Unfortunately, my obesity was not the only struggle I dealt with as a child. When I was growing up, I was sexually molested for seven years by a former family member. While it certainly is difficult to admit and open up about, I am ready to share my story in hopes of helping me move on as well as help others who have gone through something similar.
When I was younger, the idea of sharing my secret was haunting. What would happen if I said something? Was I going to be blamed? What will my friends think? Did it actually happen? If it happened, why did I wait so long to say anything? When it came down to it, it just seemed easier to bury it deep inside and act as if nothing happened so that's what I did. I got decent grades, was active in all sorts of activities in school and had a big group of friends. No one ever expected anything. I mean, the feelings and thoughts were bound to be forgotten eventually, right? Wrong. One day, I couldn't take it anymore and simply snapped. I finally told my mom what happened and while it was the hardest thing I have ever to do, it also felt like a weight had been lifted off my shoulders. At least initially.

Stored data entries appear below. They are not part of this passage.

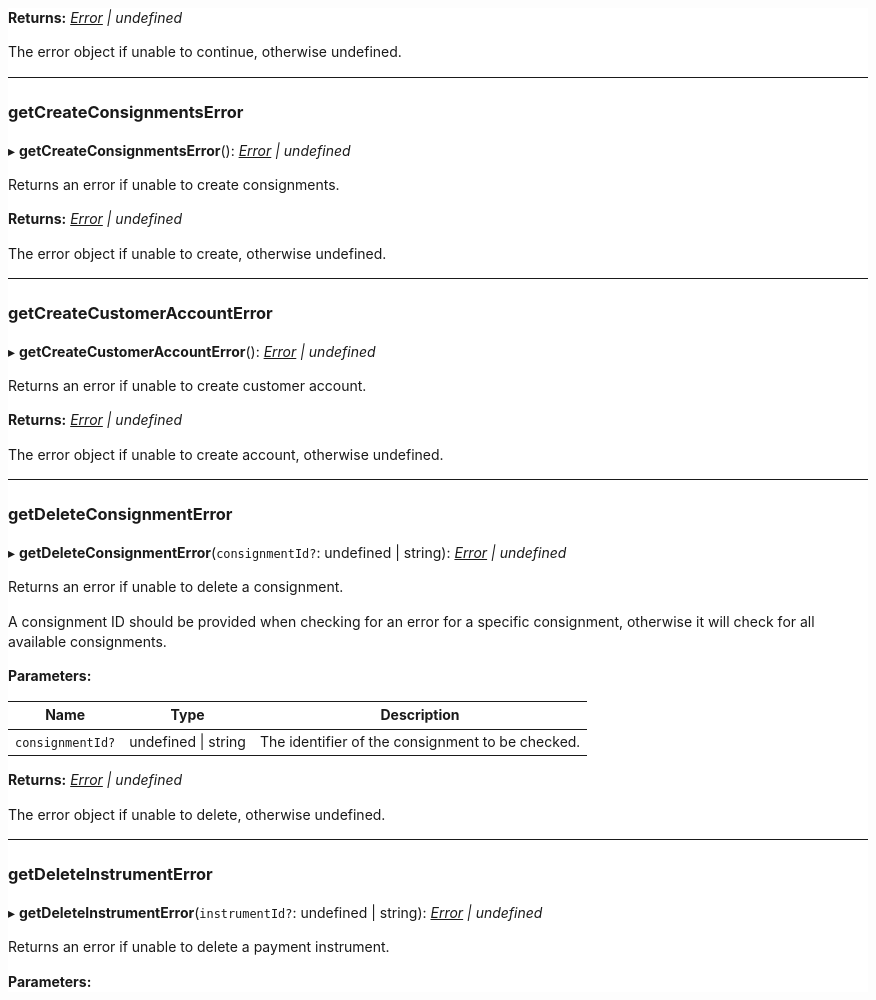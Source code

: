 **Returns:** *[Error](amazonpaywidgeterror.md#error) | undefined*

The error object if unable to continue, otherwise undefined.

___

###  getCreateConsignmentsError

▸ **getCreateConsignmentsError**(): *[Error](amazonpaywidgeterror.md#error) | undefined*

Returns an error if unable to create consignments.

**Returns:** *[Error](amazonpaywidgeterror.md#error) | undefined*

The error object if unable to create, otherwise undefined.

___

###  getCreateCustomerAccountError

▸ **getCreateCustomerAccountError**(): *[Error](amazonpaywidgeterror.md#error) | undefined*

Returns an error if unable to create customer account.

**Returns:** *[Error](amazonpaywidgeterror.md#error) | undefined*

The error object if unable to create account, otherwise undefined.

___

###  getDeleteConsignmentError

▸ **getDeleteConsignmentError**(`consignmentId?`: undefined | string): *[Error](amazonpaywidgeterror.md#error) | undefined*

Returns an error if unable to delete a consignment.

A consignment ID should be provided when checking for an error for a
specific consignment, otherwise it will check for all available consignments.

**Parameters:**

Name | Type | Description |
------ | ------ | ------ |
`consignmentId?` | undefined &#124; string | The identifier of the consignment to be checked. |

**Returns:** *[Error](amazonpaywidgeterror.md#error) | undefined*

The error object if unable to delete, otherwise undefined.

___

###  getDeleteInstrumentError

▸ **getDeleteInstrumentError**(`instrumentId?`: undefined | string): *[Error](amazonpaywidgeterror.md#error) | undefined*

Returns an error if unable to delete a payment instrument.

**Parameters:**
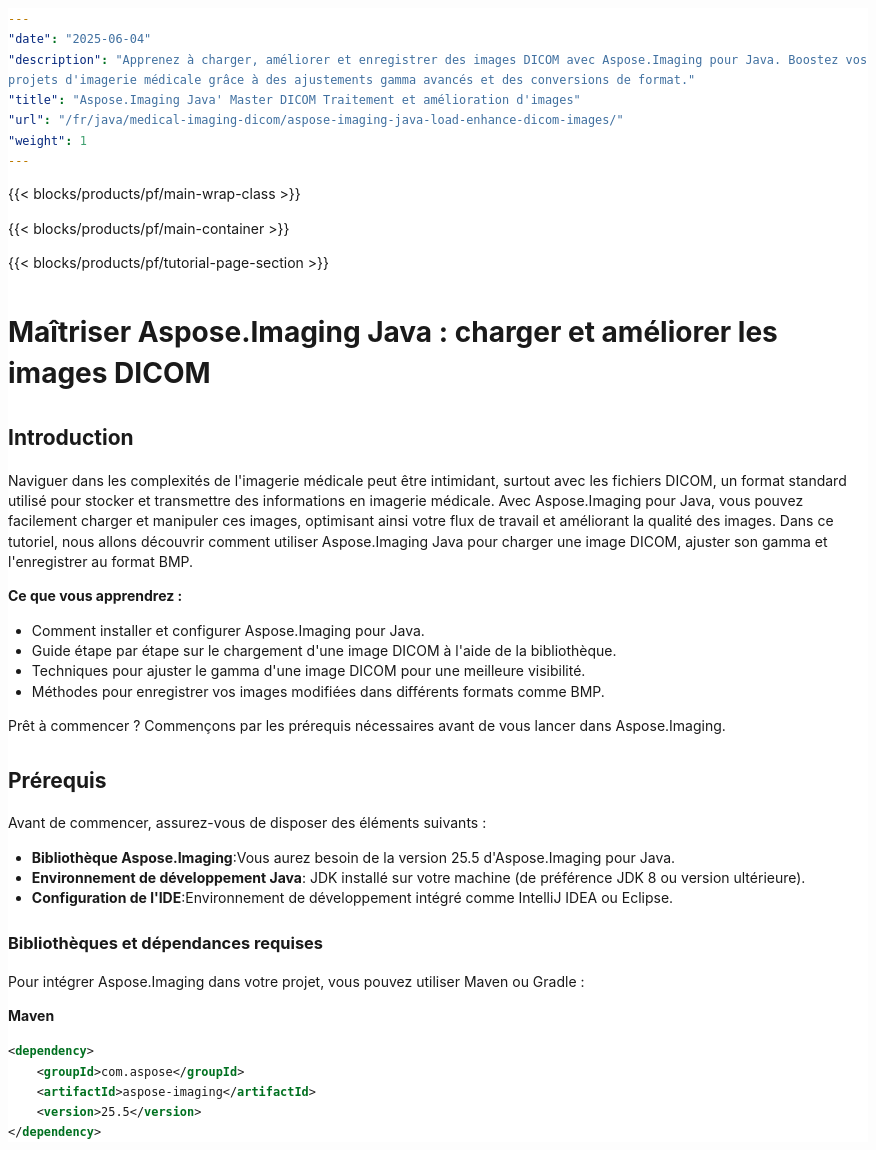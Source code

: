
 ```yaml
---
"date": "2025-06-04"
"description": "Apprenez à charger, améliorer et enregistrer des images DICOM avec Aspose.Imaging pour Java. Boostez vos projets d'imagerie médicale grâce à des ajustements gamma avancés et des conversions de format."
"title": "Aspose.Imaging Java' Master DICOM Traitement et amélioration d'images"
"url": "/fr/java/medical-imaging-dicom/aspose-imaging-java-load-enhance-dicom-images/"
"weight": 1
---
```


{{< blocks/products/pf/main-wrap-class >}}

{{< blocks/products/pf/main-container >}}

{{< blocks/products/pf/tutorial-page-section >}}
# Maîtriser Aspose.Imaging Java : charger et améliorer les images DICOM

## Introduction

Naviguer dans les complexités de l'imagerie médicale peut être intimidant, surtout avec les fichiers DICOM, un format standard utilisé pour stocker et transmettre des informations en imagerie médicale. Avec Aspose.Imaging pour Java, vous pouvez facilement charger et manipuler ces images, optimisant ainsi votre flux de travail et améliorant la qualité des images. Dans ce tutoriel, nous allons découvrir comment utiliser Aspose.Imaging Java pour charger une image DICOM, ajuster son gamma et l'enregistrer au format BMP.

**Ce que vous apprendrez :**
- Comment installer et configurer Aspose.Imaging pour Java.
- Guide étape par étape sur le chargement d'une image DICOM à l'aide de la bibliothèque.
- Techniques pour ajuster le gamma d'une image DICOM pour une meilleure visibilité.
- Méthodes pour enregistrer vos images modifiées dans différents formats comme BMP.

Prêt à commencer ? Commençons par les prérequis nécessaires avant de vous lancer dans Aspose.Imaging.

## Prérequis

Avant de commencer, assurez-vous de disposer des éléments suivants :

- **Bibliothèque Aspose.Imaging**:Vous aurez besoin de la version 25.5 d'Aspose.Imaging pour Java.
- **Environnement de développement Java**: JDK installé sur votre machine (de préférence JDK 8 ou version ultérieure).
- **Configuration de l'IDE**:Environnement de développement intégré comme IntelliJ IDEA ou Eclipse.

### Bibliothèques et dépendances requises

Pour intégrer Aspose.Imaging dans votre projet, vous pouvez utiliser Maven ou Gradle :

**Maven**
```xml
<dependency>
    <groupId>com.aspose</groupId>
    <artifactId>aspose-imaging</artifactId>
    <version>25.5</version>
</dependency>
```
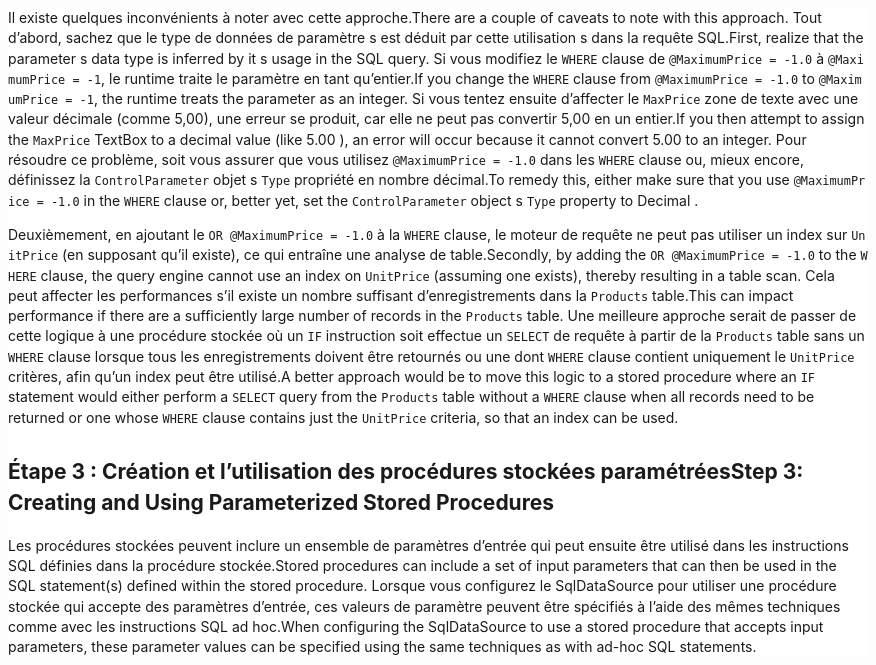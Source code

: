 <span data-ttu-id="68203-219">Il existe quelques inconvénients à noter avec cette approche.</span><span class="sxs-lookup"><span data-stu-id="68203-219">There are a couple of caveats to note with this approach.</span></span> <span data-ttu-id="68203-220">Tout d’abord, sachez que le type de données de paramètre s est déduit par cette utilisation s dans la requête SQL.</span><span class="sxs-lookup"><span data-stu-id="68203-220">First, realize that the parameter s data type is inferred by it s usage in the SQL query.</span></span> <span data-ttu-id="68203-221">Si vous modifiez le `WHERE` clause de `@MaximumPrice = -1.0` à `@MaximumPrice = -1`, le runtime traite le paramètre en tant qu’entier.</span><span class="sxs-lookup"><span data-stu-id="68203-221">If you change the `WHERE` clause from `@MaximumPrice = -1.0` to `@MaximumPrice = -1`, the runtime treats the parameter as an integer.</span></span> <span data-ttu-id="68203-222">Si vous tentez ensuite d’affecter le `MaxPrice` zone de texte avec une valeur décimale (comme 5,00), une erreur se produit, car elle ne peut pas convertir 5,00 en un entier.</span><span class="sxs-lookup"><span data-stu-id="68203-222">If you then attempt to assign the `MaxPrice` TextBox to a decimal value (like 5.00 ), an error will occur because it cannot convert 5.00 to an integer.</span></span> <span data-ttu-id="68203-223">Pour résoudre ce problème, soit vous assurer que vous utilisez `@MaximumPrice = -1.0` dans les `WHERE` clause ou, mieux encore, définissez la `ControlParameter` objet s `Type` propriété en nombre décimal.</span><span class="sxs-lookup"><span data-stu-id="68203-223">To remedy this, either make sure that you use `@MaximumPrice = -1.0` in the `WHERE` clause or, better yet, set the `ControlParameter` object s `Type` property to Decimal .</span></span>

<span data-ttu-id="68203-224">Deuxièmement, en ajoutant le `OR @MaximumPrice = -1.0` à la `WHERE` clause, le moteur de requête ne peut pas utiliser un index sur `UnitPrice` (en supposant qu’il existe), ce qui entraîne une analyse de table.</span><span class="sxs-lookup"><span data-stu-id="68203-224">Secondly, by adding the `OR @MaximumPrice = -1.0` to the `WHERE` clause, the query engine cannot use an index on `UnitPrice` (assuming one exists), thereby resulting in a table scan.</span></span> <span data-ttu-id="68203-225">Cela peut affecter les performances s’il existe un nombre suffisant d’enregistrements dans la `Products` table.</span><span class="sxs-lookup"><span data-stu-id="68203-225">This can impact performance if there are a sufficiently large number of records in the `Products` table.</span></span> <span data-ttu-id="68203-226">Une meilleure approche serait de passer de cette logique à une procédure stockée où un `IF` instruction soit effectue un `SELECT` de requête à partir de la `Products` table sans un `WHERE` clause lorsque tous les enregistrements doivent être retournés ou une dont `WHERE` clause contient uniquement le `UnitPrice` critères, afin qu’un index peut être utilisé.</span><span class="sxs-lookup"><span data-stu-id="68203-226">A better approach would be to move this logic to a stored procedure where an `IF` statement would either perform a `SELECT` query from the `Products` table without a `WHERE` clause when all records need to be returned or one whose `WHERE` clause contains just the `UnitPrice` criteria, so that an index can be used.</span></span>

## <a name="step-3-creating-and-using-parameterized-stored-procedures"></a><span data-ttu-id="68203-227">Étape 3 : Création et l’utilisation des procédures stockées paramétrées</span><span class="sxs-lookup"><span data-stu-id="68203-227">Step 3: Creating and Using Parameterized Stored Procedures</span></span>

<span data-ttu-id="68203-228">Les procédures stockées peuvent inclure un ensemble de paramètres d’entrée qui peut ensuite être utilisé dans les instructions SQL définies dans la procédure stockée.</span><span class="sxs-lookup"><span data-stu-id="68203-228">Stored procedures can include a set of input parameters that can then be used in the SQL statement(s) defined within the stored procedure.</span></span> <span data-ttu-id="68203-229">Lorsque vous configurez le SqlDataSource pour utiliser une procédure stockée qui accepte des paramètres d’entrée, ces valeurs de paramètre peuvent être spécifiés à l’aide des mêmes techniques comme avec les instructions SQL ad hoc.</span><span class="sxs-lookup"><span data-stu-id="68203-229">When configuring the SqlDataSource to use a stored procedure that accepts input parameters, these parameter values can be specified using the same techniques as with ad-hoc SQL statements.</span></span>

I thought that once I said the words, everything would be fine and I'd be able to just my life freely. I quickly learned that wasn't exactly how it worked. I actually think this is when I developed anxiety and depression. All I know is when I was in high school (before sharing my secret), I was relatively social, participated in a number of extra-curricular activities and didn't worry about what other people thought. Once I came forward though, I became a homebody/borderline hermit, studied 24/7, became a perfectionist in everything I did, freaked out if I did anything wrong, developed trust issues and constantly wondered if I said anything wrong.
When I look back at everything, I am well aware that my past is my past and that is something that is unfortunately never going to change. However, while I am tired of letting it define who I am as a person, I continue to have a difficult time moving past it.
It's honestly just frustrating. I already lost the majority of my childhood because of him and I am tired of letting him have my adulthood too.